Select Specialty Hospital, owned by Mechanicsburg, Pa.-based Select Medical Corp., opened its Springfield long-term acute care hospital facility at 1630 E. Primrose St. in February and held a ribbon-cutting ceremony May 13.

While CoxHealth and St. John’s Health System cover the majority of the area’s inpatient health care needs – handling a combined 2,200 inpatient beds and more than 320,000 inpatient days annually – Select Specialty’s Springfield CEO Cindy Whitten said the new $8 million facility fills a different niche in the local health care market.

“You have patients who get very sick or injured, and they’re in the critical care units at Cox or St.

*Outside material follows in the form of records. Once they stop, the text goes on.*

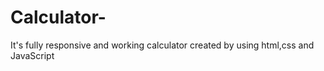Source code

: # Calculator-
It's fully responsive and working calculator created by using html,css and JavaScript
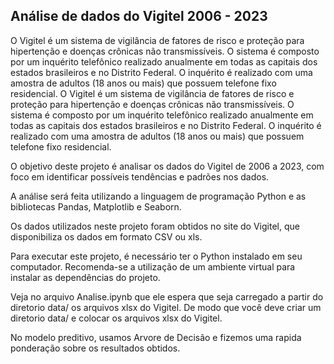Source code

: ## Análise de dados do Vigitel 2006 - 2023

O Vigitel é um sistema de vigilância de fatores de risco e proteção para hipertenção e doenças crônicas não transmissíveis. O sistema é composto por um inquérito telefônico realizado anualmente em todas as capitais dos estados brasileiros e no Distrito Federal. O inquérito é realizado com uma amostra de adultos (18 anos ou mais) que possuem telefone fixo residencial. O Vigitel é um sistema de vigilância de fatores de risco e proteção para hipertenção e doenças crônicas não transmissíveis. O sistema é composto por um inquérito telefônico realizado anualmente em todas as capitais dos estados brasileiros e no Distrito Federal. O inquérito é realizado com uma amostra de adultos (18 anos ou mais) que possuem telefone fixo residencial.

O objetivo deste projeto é analisar os dados do Vigitel de 2006 a 2023, com foco em identificar possíveis tendências e padrões nos dados.

A análise será feita utilizando a linguagem de programação Python e as bibliotecas Pandas, Matplotlib e Seaborn.

Os dados utilizados neste projeto foram obtidos no site do Vigitel, que disponibiliza os dados em formato CSV ou xls.

Para executar este projeto, é necessário ter o Python instalado em seu computador. Recomenda-se a utilização de um ambiente virtual para instalar as dependências do projeto.

Veja no arquivo Analise.ipynb que ele espera que seja carregado a partir do diretorio data/ os arquivos xlsx do Vigitel.
De modo que você deve criar um diretorio data/ e colocar os arquivos xlsx do Vigitel.

No modelo preditivo, usamos Arvore de Decisão e fizemos uma rapida ponderação sobre os resultados obtidos.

John’s, but (those hospitals) need to turn those beds over to admit new patients,” Whitten said. “They have a lot of admissions and discharges in a day. We can take those patients … that are sometimes tying up those beds, and move them here to a place that’s very targeted.”

Select Specialty’s services range from pulmonary event weaning – working to slowly remove patients from ventilators – to helping patients with brain injuries to providing wound care.

Whitten said the facility also will offer dialysis services once it completes its demonstration period for Medicare officials; the hospital has to show Medicare that it has patients staying 25 days or longer before it can add dialysis.

Officials at both CoxHealth and St. John’s say the Select Specialty Hospital fills a valuable need.

“They care for patients who have needs that exceed the abilities of nursing homes or skilled nursing facilities but don’t necessarily require all the capability that we have within the hospital,” said Dr. John Duff, senior vice president of hospital services for CoxHealth, who added that Cox has thus far sent nine patients to Select Specialty for long-term care. “By assuming the care of those patients, they help assure that patients are in the right type of facility and, quite honestly, free up some of our bed capacity.”

Capacity is of critical importance, even to hospitals the size of Cox and St. John’s. A 2004 study by the American Hospital Association found that 50 percent of the hospitals used in the study had emergency departments that were at or beyond capacity and had to divert some portion of incoming ambulances to other hospitals.

Mike Peters, vice president of public affairs for St. John’s, said that while he didn’t have an exact number for how many patients St. John’s has sent to Select Specialty Hospital, acute-care hospitals allow the larger health care providers to put their specialized facilities to better use.

“So much of what goes on in a hospital is specialized – it would be a wasted resource to put a person who has the flu in a room designed to take care of burn patients,” Peters said. “We know that any time you can put a patient who doesn’t require acute care into a setting where the care is provided more efficiently, that’s great for us, because it does free up beds that could be used by incoming patients.”

And neither of the larger hospitals needs to worry about direct competition from Select Specialty Hospital, according to CEO Whitten. She said her facility has no plans to expand its services into areas traditionally covered by the larger hospitals.

“We could add additional beds in the future if we need to, though we have no plans now. But we will not ever offer outpatient therapy,” Whitten said. “What you see now – our mission and our model – is pretty consistent with what you’ll see in the future. It’s very targeted and very focused.”

Select Medical Corp.

Select Medical Corp., based in Mechanicsburg, Pa., was established in 1996 and operates 92 Select Specialty Hospitals in 25 states, including locations in St. Louis and Kansas City. The company also operates about 1,000 outpatient rehabilitation clinics, including 565 Select Physical Therapy centers in 35 states and Washington D.C., and offers rehabilitation services to nursing homes and assisted living centers. [[In-content Ad]]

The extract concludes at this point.